To give effect to these reforms the Government will, upon assent to the legislation, separate the regulatory and commercial activities currently provided by the Valuer-General's Office. The separation is to be achieved by establishing the State Valuation Office within the Department of Land and Water Conservation to undertake commercial mass valuation activities. The regulatory functions will continue to be performed by the Valuer-General, who will report directly to the Minister for Land and Water Conservation. Further, commencing with the 1997 valuation cycle, competition will progressively be introduced in the purchase of mass valuation services for the Sydney, Wollongong and Newcastle metropolitan areas through an open tender process.
Competition has been confined to these regions as it is anticipated that a contestable market for the provision of mass valuation services might already exist in the Sydney, Newcastle and Wollongong metropolitan areas. There are, however, legitimate concerns about introducing competition to mass valuation services in country areas. These concerns arise over the viability of regional contracts without significant price increases to councils and the Office of State Revenue, the thin nature of these valuation service markets and the complexity that would arise in relation to the probity of valuations provided by local valuers. These factors militate against contemplating the application of competition in these regions. Consequently, the State Valuation Office will continue to provide valuation services to country areas and progressively will be required to compete with the private sector for valuation contracts offered by the Valuer-General.
I shall now outline some of the key features of the amendment bill to explain how effect will be given to these reforms. The bill provides for the organisational separation of the regulatory functions from the provision of commercial valuation services. This is achieved in proposed section 4 by establishing the general role of the Valuer-General to encompass exercising functions with respect to the valuation of lands in the State, to ensure the integrity of valuations under the Act and to be the custodian of valuation rolls and lists under the Act. The regulatory and contractual role of the Valuer-General is further defined and clarified in proposed section 9, in which the functions of the Valuer-General are outlined in proposed subsections (1) and (2). They include:
(a) to establish and maintain valuation rolls and lists under this Act, and for this purpose to maintain such databases as the Valuer-General thinks appropriate,
(b) to enter valuations on such rolls, lists and databases on the basis of valuation recommendations made under this Act,
(c) to enter into, manage and monitor valuation service contracts,
(d) to make valuations of land as required by or under this or any other Act,
(e) to deal with objections and appeals against valuations under this Act.

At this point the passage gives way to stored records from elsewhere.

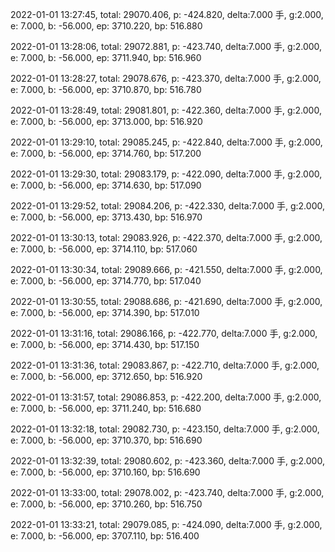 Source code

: 2022-01-01 13:27:45, total: 29070.406, p: -424.820, delta:7.000 手, g:2.000, e: 7.000, b: -56.000, ep: 3710.220, bp: 516.880

2022-01-01 13:28:06, total: 29072.881, p: -423.740, delta:7.000 手, g:2.000, e: 7.000, b: -56.000, ep: 3711.940, bp: 516.960

2022-01-01 13:28:27, total: 29078.676, p: -423.370, delta:7.000 手, g:2.000, e: 7.000, b: -56.000, ep: 3710.870, bp: 516.780

2022-01-01 13:28:49, total: 29081.801, p: -422.360, delta:7.000 手, g:2.000, e: 7.000, b: -56.000, ep: 3713.000, bp: 516.920

2022-01-01 13:29:10, total: 29085.245, p: -422.840, delta:7.000 手, g:2.000, e: 7.000, b: -56.000, ep: 3714.760, bp: 517.200

2022-01-01 13:29:30, total: 29083.179, p: -422.090, delta:7.000 手, g:2.000, e: 7.000, b: -56.000, ep: 3714.630, bp: 517.090

2022-01-01 13:29:52, total: 29084.206, p: -422.330, delta:7.000 手, g:2.000, e: 7.000, b: -56.000, ep: 3713.430, bp: 516.970

2022-01-01 13:30:13, total: 29083.926, p: -422.370, delta:7.000 手, g:2.000, e: 7.000, b: -56.000, ep: 3714.110, bp: 517.060

2022-01-01 13:30:34, total: 29089.666, p: -421.550, delta:7.000 手, g:2.000, e: 7.000, b: -56.000, ep: 3714.770, bp: 517.040

2022-01-01 13:30:55, total: 29088.686, p: -421.690, delta:7.000 手, g:2.000, e: 7.000, b: -56.000, ep: 3714.390, bp: 517.010

2022-01-01 13:31:16, total: 29086.166, p: -422.770, delta:7.000 手, g:2.000, e: 7.000, b: -56.000, ep: 3714.430, bp: 517.150

2022-01-01 13:31:36, total: 29083.867, p: -422.710, delta:7.000 手, g:2.000, e: 7.000, b: -56.000, ep: 3712.650, bp: 516.920

2022-01-01 13:31:57, total: 29086.853, p: -422.200, delta:7.000 手, g:2.000, e: 7.000, b: -56.000, ep: 3711.240, bp: 516.680

2022-01-01 13:32:18, total: 29082.730, p: -423.150, delta:7.000 手, g:2.000, e: 7.000, b: -56.000, ep: 3710.370, bp: 516.690

2022-01-01 13:32:39, total: 29080.602, p: -423.360, delta:7.000 手, g:2.000, e: 7.000, b: -56.000, ep: 3710.160, bp: 516.690

2022-01-01 13:33:00, total: 29078.002, p: -423.740, delta:7.000 手, g:2.000, e: 7.000, b: -56.000, ep: 3710.260, bp: 516.750

2022-01-01 13:33:21, total: 29079.085, p: -424.090, delta:7.000 手, g:2.000, e: 7.000, b: -56.000, ep: 3707.110, bp: 516.400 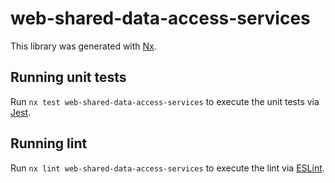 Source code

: # web-shared-data-access-services

This library was generated with [Nx](https://nx.dev).

## Running unit tests

Run `nx test web-shared-data-access-services` to execute the unit tests via [Jest](https://jestjs.io).

## Running lint

Run `nx lint web-shared-data-access-services` to execute the lint via [ESLint](https://eslint.org/).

On behalf of the Crown, the Valuer-General may enter into contracts in connection with the exercise of the functions of the Valuer-General. In proposed section 13G provision is made for the State Valuation Office, which will comprise the valuation service capabilities formerly located within the Valuer-General's Office, to enter into contested and uncontested valuation service contracts with the Valuer-General; for the Director-General of the Department of Land and Water Conservation to enter into contracts and to do anything else on behalf of the State Valuation Office for the purposes of the Act; and for the director-general to delegate functions under the section to any public servant employed within the State Valuation Office. The general role and functions given to the Valuer-General and the provisions allowing the State Valuation Office to enter into valuation service contracts with the Valuer-General establish the organisational separation of the regulatory functions from the provision of commercial valuation services.

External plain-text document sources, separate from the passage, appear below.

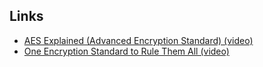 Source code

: ## Links

- [AES Explained (Advanced Encryption Standard) (video)](https://www.youtube.com/watch?v=O4xNJsjtN6E)
- [One Encryption Standard to Rule Them All (video)](https://www.youtube.com/watch?v=VYech-c5Dic)
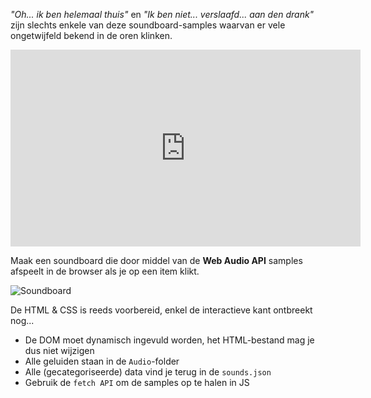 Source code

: _"Oh... ik ben helemaal thuis"_ en _"Ik ben niet... verslaafd... aan den drank"_ zijn slechts enkele van deze soundboard-samples waarvan er vele ongetwijfeld bekend in de oren klinken.

<iframe width="560" height="315" src="https://www.youtube.com/embed/taZpFYrZ3Bo" frameborder="0" allow="accelerometer; autoplay; clipboard-write; encrypted-media; gyroscope; picture-in-picture" allowfullscreen></iframe>

Maak een soundboard die door middel van de **Web Audio API** samples afspeelt in de browser als je op een item klikt.

![Soundboard](./assets/soundboard.png?raw=true)

De HTML & CSS is reeds voorbereid, enkel de interactieve kant ontbreekt nog...

- De DOM moet dynamisch ingevuld worden, het HTML-bestand mag je dus niet wijzigen
- Alle geluiden staan in de `Audio`-folder
- Alle (gecategoriseerde) data vind je terug in de `sounds.json`
- Gebruik de `fetch API` om de samples op te halen in JS
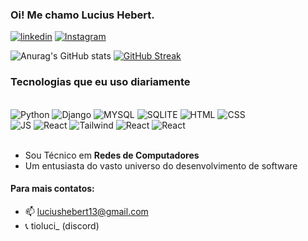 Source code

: ### Oi! Me chamo Lucius Hebert.

[![linkedin](    https://img.shields.io/badge/LinkedIn-0077B5?style=for-the-badge&logo=linkedin&logoColor=white)]()
[![Instagram](https://img.shields.io/badge/Instagram-E4405F?style=for-the-badge&logo=instagram&logoColor=white)](https://www.instagram.com/luciush_/)


![Anurag's GitHub stats](https://github-readme-stats.vercel.app/api?username=LuciusHx&show_icons=true&theme=dracula)     [![GitHub Streak](https://streak-stats.demolab.com?user=LuciusHx&theme=radical&locale=pt_BR)](https://git.io/streak-stats)




### Tecnologias que eu uso diariamente 

<div aling="center" style="display: inline_block"><br/>
    <img aling="center" alt="Python" src="https://img.shields.io/badge/Python-3776AB?style=for-the-badge&logo=python&logoColor=white">
    <img aling="center" alt="Django" src="https://img.shields.io/badge/Django-092E20?style=for-the-badge&logo=django&logoColor=white">
    <img aling="center" alt="MYSQL" src="https://img.shields.io/badge/MySQL-00000F?style=for-the-badge&logo=mysql&logoColor=white">
    <img aling="center" alt="SQLITE" src="https://img.shields.io/badge/SQLite-07405E?style=for-the-badge&logo=sqlite&logoColor=white">
    <img aling="center" alt="HTML" src="https://img.shields.io/badge/HTML5-E34F26?style=for-the-badge&logo=html5&logoColor=white">
    <img aling="center" alt="CSS" src="https://img.shields.io/badge/CSS3-1572B6?style=for-the-badge&logo=css3&logoColor=white"><br/>
    <img aling="center" alt="JS" src="https://img.shields.io/badge/JavaScript-F7DF1E?style=for-the-badge&logo=javascript&logoColor=black">
    <img aling="center" alt="React" src="https://img.shields.io/badge/React-20232A?style=for-the-badge&logo=react&logoColor=61DAFB">
    <img aling="center" alt="Tailwind" src="https://img.shields.io/badge/tailwindcss-%2338B2AC.svg?style=for-the-badge&logo=tailwind-css&logoColor=white">
    <img aling="center" alt="React" src="https://img.shields.io/badge/GIT-E44C30?style=for-the-badge&logo=git&logoColor=white">
    <img aling="center" alt="React" src="https://img.shields.io/badge/node.js-6DA55F?style=for-the-badge&logo=node.js&logoColor=white">
</div>
</br>

- Sou Técnico em <strong>Redes de Computadores</strong>
- Um entusiasta do vasto universo do desenvolvimento de software



#### Para mais contatos:
 * 📫 luciushebert13@gmail.com
 * 📞 tioluci_ (discord)
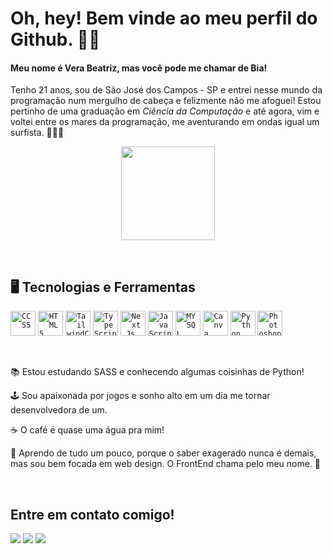 # Oh, hey! Bem vinde ao meu perfil do Github. ✌🏻

#### Meu nome é **Vera Beatriz**, mas você pode me chamar de **Bia**! 
Tenho 21 anos, sou de São José dos Campos - SP e entrei nesse mundo da programação num mergulho de cabeça e felizmente não me afoguei! Estou pertinho de uma graduação em _Ciência da Computação_ e até agora, vim e voltei entre os mares da programação, me aventurando em ondas igual um surfista. 🏄🏻‍♀️ 

<p align="center">
  <img src="https://media.tenor.com/yp_aFUgHMx8AAAAM/nakanoart-nakanodrawing.gif" width = 150/>
</p>

<br/>


## 🖥️ Tecnologias e Ferramentas
<code><img width=40px src="https://cdn.jsdelivr.net/gh/devicons/devicon@latest/icons/css3/css3-plain-wordmark.svg" title = "CCS5" /></code>
<code><img width=40px src="https://cdn.jsdelivr.net/gh/devicons/devicon@latest/icons/html5/html5-plain-wordmark.svg" title = "HTML5" /></code>
<code><img width=40px src="https://cdn.jsdelivr.net/gh/devicons/devicon@latest/icons/tailwindcss/tailwindcss-original.svg" title = "TailwindCSS" /></code>
<code><img width=40px src="https://cdn.jsdelivr.net/gh/devicons/devicon@latest/icons/typescript/typescript-plain.svg" title = "TypeScript" /></code>
<code><img width=40px src="https://cdn.jsdelivr.net/gh/devicons/devicon@latest/icons/nextjs/nextjs-plain.svg" title = "Next.Js" /></code>
<code><img width=40px src="https://cdn.jsdelivr.net/gh/devicons/devicon@latest/icons/javascript/javascript-plain.svg" title = "JavaScript" /></code>
<code><img width=40px src="https://cdn.jsdelivr.net/gh/devicons/devicon@latest/icons/mysql/mysql-original.svg" title = "MYSQL" /></code>
<code><img width=40px src="https://cdn.jsdelivr.net/gh/devicons/devicon@latest/icons/canva/canva-original.svg" title = "Canva" /></code>
<code><img width=40px src="https://cdn.jsdelivr.net/gh/devicons/devicon@latest/icons/python/python-original.svg" title = "Python" /></code>
<code><img width=40px src="https://cdn.jsdelivr.net/gh/devicons/devicon@latest/icons/photoshop/photoshop-plain.svg" title = "Photoshop"/> </code>

<br/>

<p display = "inline-block">
<p align = "left"> 📚 Estou estudando SASS e conhecendo algumas coisinhas de Python! </p>
<p align = "left"> 🕹️ Sou apaixonada por jogos e sonho alto em um dia me tornar desenvolvedora de um. </p>
<p align = "left"> ☕ O café é quase uma água pra mim! </p>
<p align = "left"> 💼 Aprendo de tudo um pouco, porque o saber exagerado nunca é demais, mas sou bem focada em web design. O FrontEnd chama pelo meu nome. 📣 </p>
</p>

<br/>

## Entre em contato comigo!

<a href="https://www.instagram.com/itsmevbbs" target="_blank"><img loading="lazy" src="https://img.shields.io/badge/-Instagram-%23E4405F?style=for-the-badge&logo=instagram&logoColor=white" target="_blank"></a>
<a href="https://www.linkedin.com/in/veraberaldo/" target="_blank"><img loading="lazy" src="https://img.shields.io/badge/-LinkedIn-%230077B5?style=for-the-badge&logo=linkedin&logoColor=white" target="_blank"></a>
<a href = "mailto:contato@vera beraldo"><img loading="lazy" src="https://img.shields.io/badge/Gmail-D14836?style=for-the-badge&logo=gmail&logoColor=white" target="_blank"></a>

<br/>




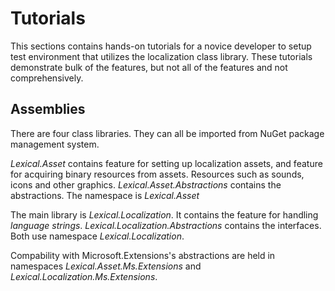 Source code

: ﻿# Tutorials
This sections contains hands-on tutorials for a novice developer to setup test environment that utilizes the localization class library.
These tutorials demonstrate bulk of the features, but not all of the features and not comprehensively. 

## Assemblies
There are four class libraries. They can all be imported from NuGet package management system.

*Lexical.Asset* contains feature for setting up localization assets, and feature for acquiring binary resources from assets.
Resources such as sounds, icons and other graphics. *Lexical.Asset.Abstractions* contains the abstractions.
The namespace is *Lexical.Asset*

The main library is *Lexical.Localization*. It contains the feature for handling *language strings*. 
*Lexical.Localization.Abstractions* contains the interfaces. 
Both use namespace *Lexical.Localization*.

Compability with Microsoft.Extensions's abstractions are held in namespaces *Lexical.Asset.Ms.Extensions* and *Lexical.Localization.Ms.Extensions*.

Proposed section 13A makes provision for the Valuer-General to negotiate and enter into contracts for the procurement of land valuation services. The section will also establish basic terms and conditions for inclusion in valuation service contracts and establishes that contract valuers are not agents of the Valuer-General, except where expressly provided for in the contract or under the Valuation of Land Act or any other Act. The basic terms and conditions of valuation contracts outlined in the proposed section include setting out the principles and methods according to which valuation services are to be carried out, incorporation of performance indicators to assist with assessing the efficiency and effectiveness of the valuation services that have been carried out, identifying the persons and their qualifications to perform certain valuation tasks, regulating the manner in which specified functions are to be exercised, imposing restrictions on the performance of specified functions, authorising contractors to exercise functions or discretions belonging to the Valuer-General, and setting out the contract valuers' obligations in assisting the Valuer-General, particularly in relation to objections and appeals.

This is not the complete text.